Sexual Harassment Supreme Court Opinions Responsibility For Sexual Harassment

Sexual Harassment Supreme Court Opinions Responsibility for Sexual Harassment in the United States

Sexual Harassment Supreme Court Opinions Responsibility for Sexual Harassment

Introduction to Sexual Harassment Supreme Court Opinions Responsibility for Sexual Harassment

The Supreme Court has decided several cases regarding when employers and educational institutions are legally responsible (liable) for sexual harassment by employees. An employer or educational institution that is deemed liable must pay monetary damages to the victim of sexual harassment.

In its 1986 decision in Meritor Savings Bank v. Vinson, the Court refused to issue a definitive rule on employer liability under Title VII. However, the Court noted that the general principles of agency should govern responsibility for sexual harassment. Under these principles, employers can be liable for certain wrongdoings by their supervisory employees (agents) because of the legal relationship between the two parties. For example, employers are liable for harm caused by their supervisory employees if the employee’s role as a supervisor helped him or her carry out the harmful actions. Applying these principles, lower courts have generally found employers liable for sexual harassment when managers took tangible, job-related action-such as unwarranted termination or demotion-against employees who refused their sexual advances.

In 1998 the Supreme Court issued a pair of decisions that clarified employer liability when supervisory employees sexually harass subordinates by creating a hostile work environment but do not take specific job-related actions against the victims. In Burlington Industries, Inc. v. Ellerth and Faragher v. City of Boca Raton, the Court ruled that employers are potentially liable for sexual harassment by supervisory employees even if the victim did not experience ‘tangible retaliation’ or was not denied tangible job benefits. In the Ellerth case a female salesperson alleged that she had been continually harassed by a male supervisor. Ellerth testified that the supervisor touched her inappropriately and indicated that he could make her life ‘very hard or very easy’ at the company depending on whether she ‘loosened up’ sexually. However, she did not suffer any tangible job detriment (other than the hostile working environment) when she did not accept his advances. In Faragher, a female lifeguard claimed that she was subjected to ongoing and pervasive crude remarks and unwanted touching. However, she also testified that her male supervisors made no specific sexual demands.

In deciding that employers may still be liable for such harassment, the Court reasoned that an employee’s supervisory status may help him or her to sexually harass a subordinate, even if the supervisor does not use his or her authority to take specific retaliatory actions against a victim. However, the Court also stated that employers may defend against such liability by showing that they ‘exercised reasonable care to prevent and correct promptly’ any improper behavior. The Court indicated that an employer’s failure to adopt an antiharassment policy and effectively communicate it to employees may demonstrate a lack of reasonable care. To avoid liability, employers must also demonstrate that the victim ‘unreasonably failed to take advantage of any preventive or corrective opportunities provided by the employer.’ For example, a victim’s failure to formally report the harassment to company officials could be considered unreasonable in some cases. However, the Court noted that a victim’s failure to report harassment might be reasonable if the employer’s policy did not guarantee that the victim could register a complaint without the harassing supervisor’s knowledge.

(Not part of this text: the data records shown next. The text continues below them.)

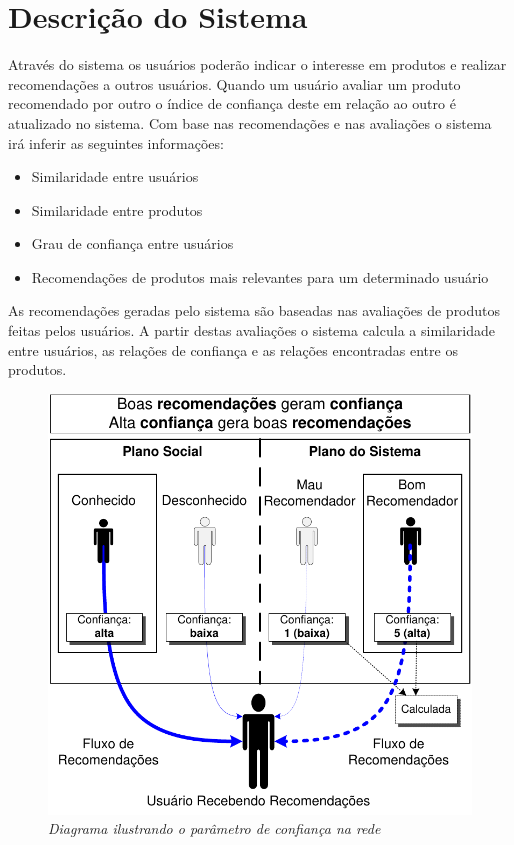 
\section{Descrição do Sistema}

 Através do sistema os usuários poderão indicar o interesse em produtos e realizar recomendações a outros usuários. Quando um usuário avaliar um produto recomendado por outro o índice de confiança deste em relação ao outro é atualizado no sistema. Com base nas recomendações e nas avaliações o sistema irá inferir as seguintes informações:
 
\begin{itemize}

 \item Similaridade entre usuários

 \item Similaridade entre produtos

 \item Grau de confiança entre usuários

 \item Recomendações de produtos mais relevantes para um determinado usuário

\end{itemize}

 As recomendações geradas pelo sistema são baseadas nas avaliações de produtos feitas pelos usuários. A partir destas avaliações o sistema calcula a similaridade entre usuários, as relações de confiança e as relações encontradas entre os produtos.

\begin{figure}[htp]
 \centering
 \includegraphics[width=\textwidth]{imagens/diagrama_confianca}
 \caption{\it Diagrama ilustrando o parâmetro de confiança na rede}
 \label{fig:diagrama_confianca}
\end{figure}
 
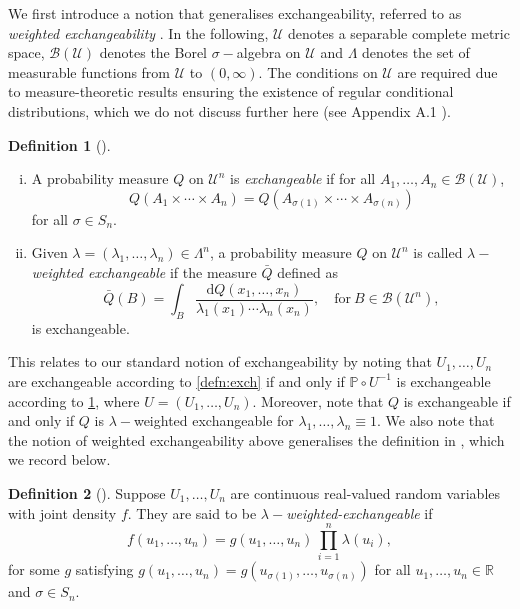 \documentclass[11pt, titlepage]{article} %
\newcommand{\R}{\mathrm}
\numberwithin{equation}{section}
\theoremstyle{definition}
\newtheorem{definition}{Definition}
\numberwithin{theorem}{section}
\numberwithin{lemma}{section}
\numberwithin{corollary}{section}
\numberwithin{proposition}{section}
\numberwithin{definition}{section}
\numberwithin{remark}{section}
\begin{document}
\noindent
We first introduce a notion that generalises exchangeability, referred to as \textit{weighted exchangeability} \cite{tibshirani2019covariateshift,barber2024finetti,tang2023finiteweighted}. In the following, \(\mathcal{U}\) denotes a separable complete metric space, \(\mathcal{B}(\mathcal{U})\) denotes the Borel \(\sigma-\)algebra on \(\mathcal{U}\) and \(\Lambda\) denotes the set of measurable functions from \(\mathcal{U}\) to \((0, \infty)\).  The conditions on \(\mathcal{U}\) are required due to measure-theoretic results ensuring the existence of regular conditional distributions, which we do not discuss further here (see Appendix A.1 \cite{barber2024finetti}). 

\begin{definition}[\cite{barber2024finetti,tang2023finiteweighted}]
    \begin{enumerate}[(i)] \itemsep0em
        \item A probability measure \(Q\) on \(\mathcal{U}^n\) is \textit{exchangeable} if for all \(A_1, \ldots, A_n \in \mathcal{B}(\mathcal{U})\), \[Q(A_1 \times \cdots \times A_n) = Q(A_{\sigma(1)} \times \cdots \times A_{\sigma(n)})\] for all \(\sigma \in S_n.\) 
        \item Given \(\lambda = (\lambda_1, \ldots, \lambda_n) \in \Lambda^n\), a probability measure \(Q\) on \(\mathcal{U}^n\) is called \(\lambda-\)\textit{weighted exchangeable} if the measure \(\bar{Q}\) defined as \[\bar{Q}(B) = \int_{B} \frac{\R{d}Q(x_1, \ldots, x_n)}{\lambda_1(x_1) \cdots \lambda_n(x_n)}, \quad \mathrm{for} \ B \in \mathcal{B}(\mathcal{U}^n), \] is exchangeable.
    \end{enumerate}
\label{defn:weighted_exch}
\end{definition}

\noindent
This relates to our standard notion of exchangeability by noting that \(U_1, \ldots, U_n\) are exchangeable according to \cref{defn:exch} if and only if \(\mathbb{P} \circ U^{-1}\) is exchangeable according to \cref{defn:weighted_exch}, where \(U = (U_1, \ldots, U_n)\). Moreover, note that \(Q\) is exchangeable if and only if \(Q\) is \(\lambda-\)weighted exchangeable for \(\lambda_1, \ldots, \lambda_n \equiv 1\). We also note that the notion of weighted exchangeability above generalises the definition in \cite{tibshirani2019covariateshift}, which we record below.

\begin{definition}[\cite{tibshirani2019covariateshift}]
    Suppose \(U_1, \ldots, U_n\) are continuous real-valued random variables with joint density \(f\). They are said to be \(\lambda-\)\textit{weighted-exchangeable} if \[f(u_1, \ldots, u_n) = g(u_1, \ldots, u_n) \, \prod_{i=1}^n \lambda(u_i),\] for some \(g\) satisfying \(g(u_1, \ldots, u_n) = g(u_{\sigma(1)}, \ldots, u_{\sigma(n)})\) for all \(u_1, \ldots, u_n \in \mathbb{R}\) and \(\sigma \in S_{n}\).
\label{defn:tibs_weighted_exch}
\end{definition}
\end{document}
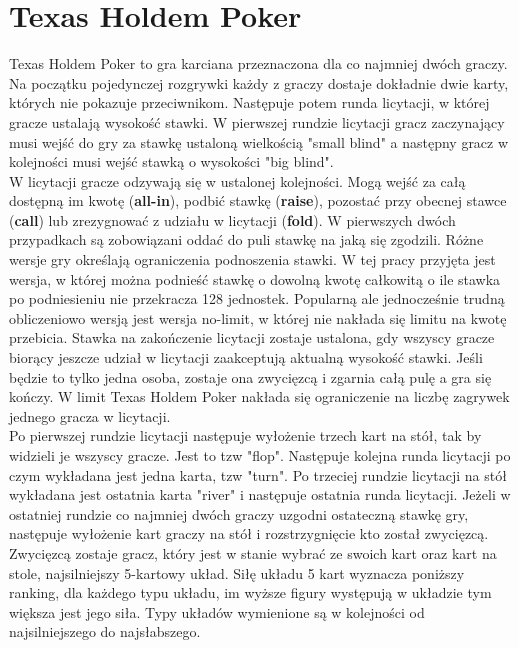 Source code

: \documentclass[licencjacka]{pracamgr}
\begin{document}
\section{Texas Holdem Poker}

Texas Holdem Poker to gra karciana przeznaczona dla co najmniej dwóch graczy. Na początku pojedynczej rozgrywki każdy z graczy
dostaje dokładnie dwie karty, których nie pokazuje przeciwnikom. Następuje potem runda licytacji, w której
gracze ustalają wysokość stawki. W pierwszej rundzie licytacji gracz zaczynający musi wejść do gry
za stawkę ustaloną wielkością "small blind" a następny gracz w kolejności musi wejść stawką o wysokości
"big blind". \\

\noindent
W licytacji gracze odzywają się w ustalonej kolejności. Mogą wejść za całą dostępną im kwotę (\textbf{all-in}),
podbić stawkę (\textbf{raise}), pozostać przy
obecnej stawce (\textbf{call}) lub zrezygnować z udziału w licytacji (\textbf{fold}). W pierwszych dwóch przypadkach są
zobowiązani oddać do puli stawkę na jaką się zgodzili. Różne wersje gry określają ograniczenia podnoszenia
stawki. W tej pracy przyjęta jest wersja, w której można podnieść stawkę o dowolną kwotę całkowitą o ile stawka
po podniesieniu nie przekracza 128 jednostek. Popularną ale jednocześnie trudną obliczeniowo wersją
jest wersja no-limit, w której nie nakłada się limitu na kwotę przebicia.
Stawka na zakończenie licytacji zostaje ustalona, gdy
wszyscy gracze biorący jeszcze udział w licytacji zaakceptują aktualną wysokość stawki. Jeśli będzie to
tylko jedna osoba, zostaje ona zwycięzcą i zgarnia całą pulę a gra się kończy. W limit Texas Holdem Poker
nakłada się ograniczenie na liczbę zagrywek jednego gracza w licytacji.\\

\noindent
Po pierwszej rundzie licytacji następuje wyłożenie trzech kart na stół, tak by widzieli je wszyscy gracze.
Jest to tzw "flop". Następuje kolejna runda licytacji po czym wykładana jest jedna karta, tzw "turn".
Po trzeciej rundzie licytacji na stół wykładana jest ostatnia karta "river" i następuje ostatnia runda
licytacji. Jeżeli w ostatniej rundzie co najmniej dwóch graczy uzgodni ostateczną stawkę gry, następuje
wyłożenie kart graczy na stół i rozstrzygnięcie kto został zwycięzcą. \\

\noindent
Zwycięzcą zostaje gracz, który jest w stanie wybrać ze swoich kart oraz kart na stole, najsilniejszy
5-kartowy układ. Siłę układu 5 kart wyznacza poniższy ranking, dla każdego typu układu, im wyższe
figury występują w układzie tym większa jest jego siła. Typy układów wymienione są w kolejności
od najsilniejszego do najsłabszego.
\end{document}
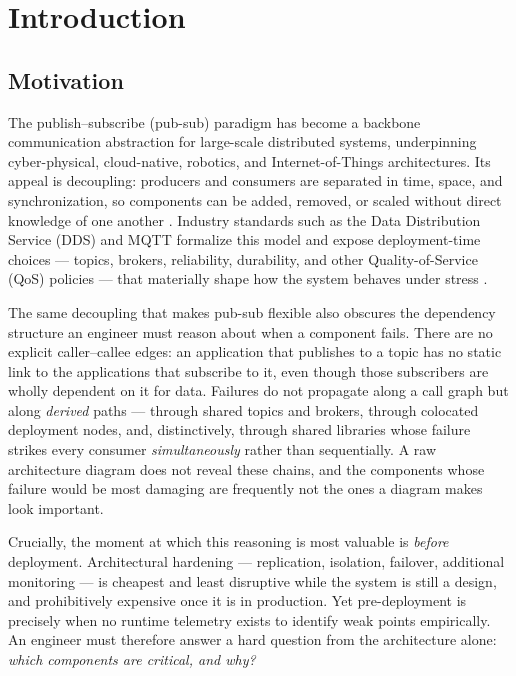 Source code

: \documentclass[review]{elsarticle}
\begin{document}
\section{Introduction}

\subsection{Motivation}

The publish--subscribe (pub-sub) paradigm has become a backbone communication abstraction for
large-scale distributed systems, underpinning cyber-physical, cloud-native, robotics, and
Internet-of-Things architectures. Its appeal is decoupling: producers and consumers are separated in
time, space, and synchronization, so components can be added, removed, or scaled without direct
knowledge of one another \cite{Eugster2003}. Industry standards such as the Data Distribution
Service (DDS) and MQTT formalize this model and expose deployment-time choices --- topics, brokers,
reliability, durability, and other Quality-of-Service (QoS) policies --- that materially shape how
the system behaves under stress \cite{OMG2015DDS,OASIS2019MQTT}.

The same decoupling that makes pub-sub flexible also obscures the dependency structure an engineer
must reason about when a component fails. There are no explicit caller--callee edges: an application
that publishes to a topic has no static link to the applications that subscribe to it, even though
those subscribers are wholly dependent on it for data. Failures do not propagate along a call graph
but along \emph{derived} paths --- through shared topics and brokers, through colocated deployment
nodes, and, distinctively, through shared libraries whose failure strikes every consumer
\emph{simultaneously} rather than sequentially. A raw architecture diagram does not reveal these
chains, and the components whose failure would be most damaging are frequently not the ones a
diagram makes look important.

Crucially, the moment at which this reasoning is most valuable is \emph{before} deployment.
Architectural hardening --- replication, isolation, failover, additional monitoring --- is cheapest
and least disruptive while the system is still a design, and prohibitively expensive once it is in
production. Yet pre-deployment is precisely when no runtime telemetry exists to identify weak points
empirically. An engineer must therefore answer a hard question from the architecture alone:
\emph{which components are critical, and why?}
\end{document}
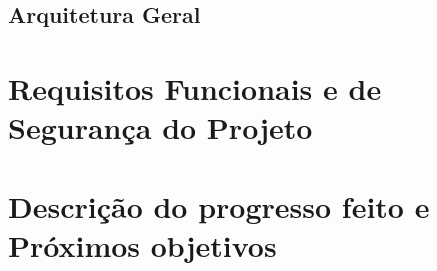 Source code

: \documentclass[a4paper,12pt]{article}
\begin{document}
\subsection{Arquitetura Geral}

\section{Requisitos Funcionais e de Segurança do Projeto}

\section{Descrição do progresso feito e Próximos objetivos}


\end{document}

The Supreme Court has not addressed employer liability for sexual harassment among coworkers. Federal guidelines indicate that employers would be responsible for such sexual harassment if the employer knew or should have known of the conduct, unless the employer can show that it took immediate corrective action.

In a third 1998 decision, Gebser v. Lago Vista Independent School District, the Court narrowly defined the liability of school districts for sexual harassment of students by teachers. The Court rejected the plaintiff’s argument that the liability of school districts under Title IX should be the same as employer liability under Title VII. In other words, the plaintiff asserted that if the authority of the teacher helped him or her to sexually harass a student, the school district should be liable. Instead, the Court ruled that a student who is sexually harassed by a teacher may only recover damages from a school district if an official with authority over the teacher knew about the misconduct and was “deliberately indifferent’ to it.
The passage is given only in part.